UniBench: A Comprehensive Framework for Evaluating VLM

2024-08-19

Vision-language models (VLM) have attracted much attention due to their ability to handle various multimodal tasks. However, the rapid increase in benchmark tests used to evaluate these models has made the evaluation field complex and fragmented. This situation has brought many challenges to researchers. Implementing numerous benchmark tests is time-consuming and labor-intensive, and interpreting results across multiple evaluation metrics has become difficult. Running all available benchmark tests requires considerable computational resources, resulting in many researchers only evaluating a subset of benchmark tests on new models. This selective approach leads to a biased understanding of model performance and complicates comparisons between different VLMs. Therefore, a standardized evaluation framework is needed to draw meaningful conclusions about the most effective strategies for advancing VLM technology. Ultimately, the field needs a more streamlined and comprehensive approach to benchmark testing these models.


Researchers from Meta FAIR, Univ Gustave Eiffel, CNRS, LIGM Lab, and Brown University have introduced a comprehensive framework called UniBench to address the challenges of evaluating VLMs. This unified platform implements 53 diverse benchmark tests in a user-friendly codebase, covering a wide range of capabilities including object recognition, spatial understanding, counting, and specific applications in medical and satellite image domains. UniBench categorizes these benchmark tests into seven major categories and seventeen finer-grained capabilities, allowing researchers to quickly identify the strengths and weaknesses of models in a standardized manner.

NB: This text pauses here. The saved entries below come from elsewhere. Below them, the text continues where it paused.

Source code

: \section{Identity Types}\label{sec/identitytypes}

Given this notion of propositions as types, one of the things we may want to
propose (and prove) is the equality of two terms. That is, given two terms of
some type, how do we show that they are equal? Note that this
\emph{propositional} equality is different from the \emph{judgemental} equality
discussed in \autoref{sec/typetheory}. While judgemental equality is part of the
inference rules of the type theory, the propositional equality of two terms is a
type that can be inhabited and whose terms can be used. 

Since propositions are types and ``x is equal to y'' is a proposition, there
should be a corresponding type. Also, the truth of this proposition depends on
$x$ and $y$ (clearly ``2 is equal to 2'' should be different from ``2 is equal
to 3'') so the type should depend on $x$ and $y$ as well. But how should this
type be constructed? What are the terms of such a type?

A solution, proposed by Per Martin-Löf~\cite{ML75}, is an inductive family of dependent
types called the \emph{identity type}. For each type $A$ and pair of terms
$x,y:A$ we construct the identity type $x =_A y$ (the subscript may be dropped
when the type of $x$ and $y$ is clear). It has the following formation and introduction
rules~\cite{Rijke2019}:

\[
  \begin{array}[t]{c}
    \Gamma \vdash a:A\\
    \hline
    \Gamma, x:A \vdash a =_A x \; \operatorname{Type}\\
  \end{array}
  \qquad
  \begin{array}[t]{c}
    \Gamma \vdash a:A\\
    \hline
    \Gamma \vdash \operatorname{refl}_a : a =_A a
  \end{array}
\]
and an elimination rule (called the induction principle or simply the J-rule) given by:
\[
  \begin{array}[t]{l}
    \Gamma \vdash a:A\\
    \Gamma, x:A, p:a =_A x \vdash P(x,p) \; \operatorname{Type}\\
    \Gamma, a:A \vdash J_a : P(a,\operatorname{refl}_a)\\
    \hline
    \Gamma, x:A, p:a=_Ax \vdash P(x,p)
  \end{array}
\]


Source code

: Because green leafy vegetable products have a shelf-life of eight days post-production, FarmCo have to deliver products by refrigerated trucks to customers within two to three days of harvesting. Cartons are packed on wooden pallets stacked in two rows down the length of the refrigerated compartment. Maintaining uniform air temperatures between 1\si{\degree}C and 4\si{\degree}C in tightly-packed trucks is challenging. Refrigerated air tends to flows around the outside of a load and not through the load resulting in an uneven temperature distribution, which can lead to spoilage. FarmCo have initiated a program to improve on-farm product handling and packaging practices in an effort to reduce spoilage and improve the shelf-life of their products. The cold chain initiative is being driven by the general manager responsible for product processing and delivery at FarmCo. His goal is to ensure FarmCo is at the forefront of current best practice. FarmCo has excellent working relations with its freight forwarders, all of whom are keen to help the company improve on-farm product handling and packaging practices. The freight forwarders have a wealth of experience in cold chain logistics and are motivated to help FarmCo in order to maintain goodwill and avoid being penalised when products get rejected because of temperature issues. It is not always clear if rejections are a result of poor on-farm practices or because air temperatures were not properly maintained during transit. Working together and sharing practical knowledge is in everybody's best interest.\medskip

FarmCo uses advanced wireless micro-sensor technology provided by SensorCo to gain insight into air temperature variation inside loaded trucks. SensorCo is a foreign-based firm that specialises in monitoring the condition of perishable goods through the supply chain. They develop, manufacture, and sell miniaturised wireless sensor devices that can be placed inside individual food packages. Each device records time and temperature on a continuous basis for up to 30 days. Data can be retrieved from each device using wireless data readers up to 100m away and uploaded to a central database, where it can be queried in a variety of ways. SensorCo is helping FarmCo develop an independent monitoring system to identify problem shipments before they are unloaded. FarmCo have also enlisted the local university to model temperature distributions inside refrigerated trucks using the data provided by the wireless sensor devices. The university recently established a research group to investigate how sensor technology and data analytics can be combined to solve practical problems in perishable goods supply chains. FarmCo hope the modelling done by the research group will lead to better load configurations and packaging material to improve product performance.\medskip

The utility of UniBench has been validated through the evaluation of nearly 60 publicly available VLMs, which encompass different architectures, model sizes, training dataset scales, and learning objectives. This systematic comparison across different axes of progress reveals that while scaling up model size and training data significantly improves performance in many domains, its benefits are limited for visual relationships and reasoning tasks. UniBench also reveals that even in state-of-the-art VLMs, numerical understanding tasks remain challenging.


To facilitate practical applications, UniBench provides a refined set of representative benchmark tests that can be quickly run on standard hardware. This comprehensive and efficient approach aims to simplify the VLM evaluation process and make comparisons and insights into effective strategies for VLM research more meaningful.


UniBench demonstrates its utility by conducting a comprehensive evaluation of 59 publicly available VLMs across 53 different benchmark tests, which are categorized into seven types and seventeen capabilities. This systematic evaluation reveals several key insights into VLM performance and areas for improvement.


Key insights revealed by the evaluation include:


- Significant performance differences across tasks: While VLMs excel in many domains, they perform poorly on certain benchmark tests, such as Winoground, iNaturalist, DSPR, Small Norb, dmlab, Clevr, PCam, Renderedssst2, and Kitti, where their performance is close to or below random levels.


- Limitations of scaling: Increasing model size and training dataset size significantly improves performance in many domains, particularly object recognition and robustness. However, the benefits of this scaling approach are minimal for visual relationships and reasoning tasks.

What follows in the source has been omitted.